Akram Belkaïd, créée le 18-09-2022

"Je vous recommande cet essai de Louisa Yousfi, publié à La Fabrique. Le titre est inspiré par cette phrase de Kateb Yacine : « Je sens que j’ai tellement de choses à dire qu’il vaut mieux que je ne sois pas trop cultivé. Il faut que je garde une espèce de barbarie. Il faut que je reste barbare. » Le barbare n’est pas le sauvage. Le terme interpelle sur la question de l’identité, de la manière dont ceux qu’on appelle aujourd’hui « les racisés » ont à trouver ou pas leur place dans nos sociétés occidentales. L’auteur convoque pour cela des gens comme Kateb Yacine, mais aussi Chester Himes, Toni Morrison ou le rappeur Booba. C’est un essai qu’il faut lire, surtout dans ce contexte où les interrogations sur les questions d’intégration (voire d’assimilation) se multiplient. "


Schnock n°44

Philippe Meyer, créée le 18-09-2022

"L’autre est faite pour les boomers. Schnock a maintenant beaucoup de bouteille, son premier numéro avait Jean-Pierre Marielle en couverture, le dernier a les Inconnus. Cette revue prend des éléments de la culture populaire la plus large et les creuse d’une façon à la fois très journalistique et très anecdotique. La mise en page n’a pas varié depuis le début, elle est très réussie.

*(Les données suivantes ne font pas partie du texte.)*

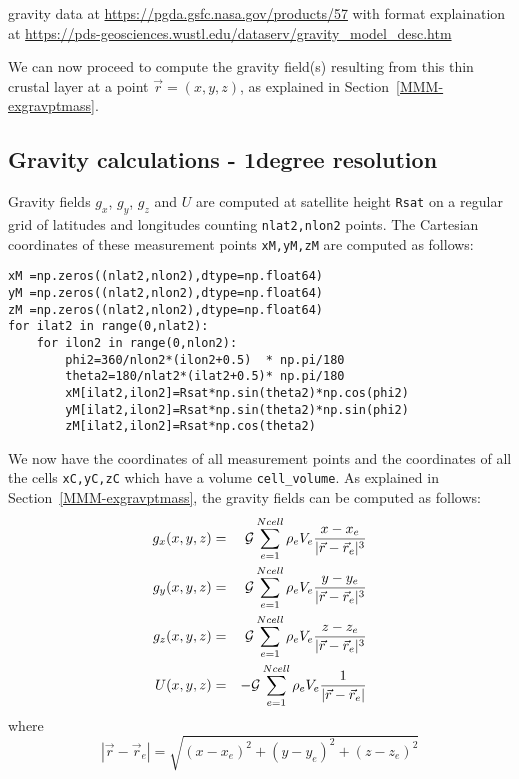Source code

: gravity data at \url{https://pgda.gsfc.nasa.gov/products/57}
with format explaination at \url{https://pds-geosciences.wustl.edu/dataserv/gravity_model_desc.htm}

We can now proceed to compute the gravity field(s) 
resulting from this thin crustal layer at a point $\vec{r}=(x,y,z)$, as 
explained in Section~\ref{MMM-exgravptmass}.

\subsection*{Gravity calculations - 1degree resolution}

Gravity fields $g_x$, $g_y$, $g_z$ and $U$ are computed at satellite height \lstinline{Rsat}
on a regular grid of latitudes and longitudes counting \lstinline{nlat2,nlon2} points. 
The Cartesian coordinates of these measurement points \lstinline{xM,yM,zM} 
are computed as follows:
\begin{lstlisting}
xM =np.zeros((nlat2,nlon2),dtype=np.float64)
yM =np.zeros((nlat2,nlon2),dtype=np.float64)
zM =np.zeros((nlat2,nlon2),dtype=np.float64)
for ilat2 in range(0,nlat2):
    for ilon2 in range(0,nlon2): 
        phi2=360/nlon2*(ilon2+0.5)  * np.pi/180
        theta2=180/nlat2*(ilat2+0.5)* np.pi/180
        xM[ilat2,ilon2]=Rsat*np.sin(theta2)*np.cos(phi2)
        yM[ilat2,ilon2]=Rsat*np.sin(theta2)*np.sin(phi2)
        zM[ilat2,ilon2]=Rsat*np.cos(theta2)
\end{lstlisting}
We now have the coordinates of all measurement points and the coordinates of all the 
cells \lstinline{xC,yC,zC} which have a volume \lstinline{cell_volume}.
As explained in Section~\ref{MMM-exgravptmass}, the gravity fields can be computed as 
follows:
\begin{eqnarray}
g_x(x,y,z) &=& {\cal G}  \sum_{e=1}^{Ncell} \rho_e V_e  \frac{x-x_e}{|\vec{r}-\vec{r}_e|^3} \label{eqq:gravdiscr1}\\
g_y(x,y,z) &=& {\cal G}  \sum_{e=1}^{Ncell} \rho_e V_e  \frac{y-y_e}{|\vec{r}-\vec{r}_e|^3} \label{eqq:gravdiscr2}\\
g_z(x,y,z) &=& {\cal G}  \sum_{e=1}^{Ncell} \rho_e V_e  \frac{z-z_e}{|\vec{r}-\vec{r}_e|^3} \label{eqq:gravdiscr3}\\
U(x,y,z)   &=& -{\cal G} \sum_{e=1}^{Ncell} \rho_e V_e  \frac{1}{|\vec{r}-\vec{r}_e|}       \label{eqq:gravdiscr4}
\end{eqnarray}
where 
\[
|\vec{r}-\vec{r}_e|=\sqrt{ (x-x_e)^2+(y-y_e)^2+(z-z_e)^2   }
\]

La revue aborde les sujets les plus divers, presque à chaque fois par les biais les plus plaisants."


Chien 51

Nicole Gnesotto, créée le 11-09-2022

"Je vous recommande un des meilleurs livres que j’ai lus parmi cette rentrée littéraire (et j’en lis beaucoup !). Il s’agit du roman de Laurent Gaudé, publié chez Actes Sud. Le roman ne pourra pas avoir le Goncourt car Laurent Gaudé l’a déjà eu en 2004, mais je trouve que ce livre le mériterait. C’est un roman très étonnant, tout à fait différent de ce qu’il fait d’habitude, une espèce de fable moderne sur le malaise de notre civilisation ; avec les moyens de la science-fiction. L’histoire se passe à une époque futuriste, dans laquelle les fusions-acquisitions ne se font plus entre entreprises mais entre pays. Ici, c’est la Grèce qui en a été victime. Elle a disparu, absorbée par la GoldTex, l’entreprise la plus puissante de ce monde-là. Chien 51 suit un policier grec, qui travaille dans la partie la plus abominable de ce nouveau monde, et s’efforce de faire revivre la Grèce et les îles d’autrefois, parfois à coups de petites pilules. C’est un très grand roman, dont j’adore l’écriture, très dense, ronde, et mouvante. Et qui nous fait réfléchir sur le monde dans lequel nous vivons."